_Work task:_ An acceptable response holds only the line containing "de resultados y" and every line after it to the end of the records, each reproduced exactly.

_Task material:_
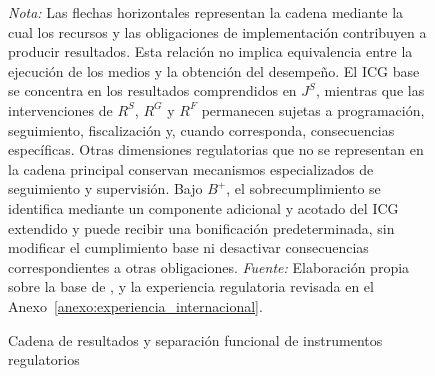 \begin{figure}[t]

\caption{Cadena de resultados y separación funcional de instrumentos regulatorios}
\label{fig:cadena_resultados_instrumentos}

\begin{minipage}{0.97\textwidth}
\footnotesize
\textit{Nota:} Las flechas horizontales representan la cadena mediante la cual los recursos y las obligaciones de implementación contribuyen a producir resultados. Esta relación no implica equivalencia entre la ejecución de los medios y la obtención del desempeño. El ICG base se concentra en los resultados comprendidos en \(J^{S}\), mientras que las intervenciones de \(R^{S}\), \(R^{G}\) y \(R^{F}\) permanecen sujetas a programación, seguimiento, fiscalización y, cuando corresponda, consecuencias específicas. Otras dimensiones regulatorias que no se representan en la cadena principal conservan mecanismos especializados de seguimiento y supervisión. Bajo \(B^{+}\), el sobrecumplimiento se identifica mediante un componente adicional y acotado del ICG extendido y puede recibir una bonificación predeterminada, sin modificar el cumplimiento base ni desactivar consecuencias correspondientes a otras obligaciones. \textit{Fuente:} Elaboración propia sobre la base de \citet{oecd2023glossary}, \citet{behn2003measure} y la experiencia regulatoria revisada en el Anexo~\ref{anexo:experiencia_internacional}.
\end{minipage}

\end{figure}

_Answer section:_
\caption{Cadena de resultados y separación funcional de instrumentos regulatorios}
\label{fig:cadena_resultados_instrumentos}

\begin{minipage}{0.97\textwidth}
\footnotesize
\textit{Nota:} Las flechas horizontales representan la cadena mediante la cual los recursos y las obligaciones de implementación contribuyen a producir resultados. Esta relación no implica equivalencia entre la ejecución de los medios y la obtención del desempeño. El ICG base se concentra en los resultados comprendidos en \(J^{S}\), mientras que las intervenciones de \(R^{S}\), \(R^{G}\) y \(R^{F}\) permanecen sujetas a programación, seguimiento, fiscalización y, cuando corresponda, consecuencias específicas. Otras dimensiones regulatorias que no se representan en la cadena principal conservan mecanismos especializados de seguimiento y supervisión. Bajo \(B^{+}\), el sobrecumplimiento se identifica mediante un componente adicional y acotado del ICG extendido y puede recibir una bonificación predeterminada, sin modificar el cumplimiento base ni desactivar consecuencias correspondientes a otras obligaciones. \textit{Fuente:} Elaboración propia sobre la base de \citet{oecd2023glossary}, \citet{behn2003measure} y la experiencia regulatoria revisada en el Anexo~\ref{anexo:experiencia_internacional}.
\end{minipage}

\end{figure}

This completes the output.